>>>>
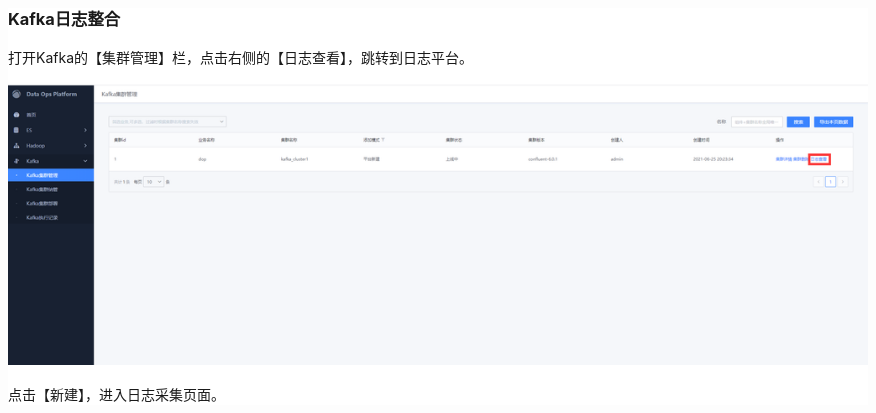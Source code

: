 ### Kafka日志整合
打开Kafka的【集群管理】栏，点击右侧的【日志查看】，跳转到日志平台。  

![image](./img/kafkalog1.png)    

点击【新建】，进入日志采集页面。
<<<<
All lines starting at the one holding "打开Kafka的【集群管理】栏，点击右侧的【日志查看】，跳转到日志平台。" and ending at the last line above must be output exactly, and no other line may appear.

### EXERCISE ANSWER
打开Kafka的【集群管理】栏，点击右侧的【日志查看】，跳转到日志平台。  

![image](./img/kafkalog1.png)    

点击【新建】，进入日志采集页面。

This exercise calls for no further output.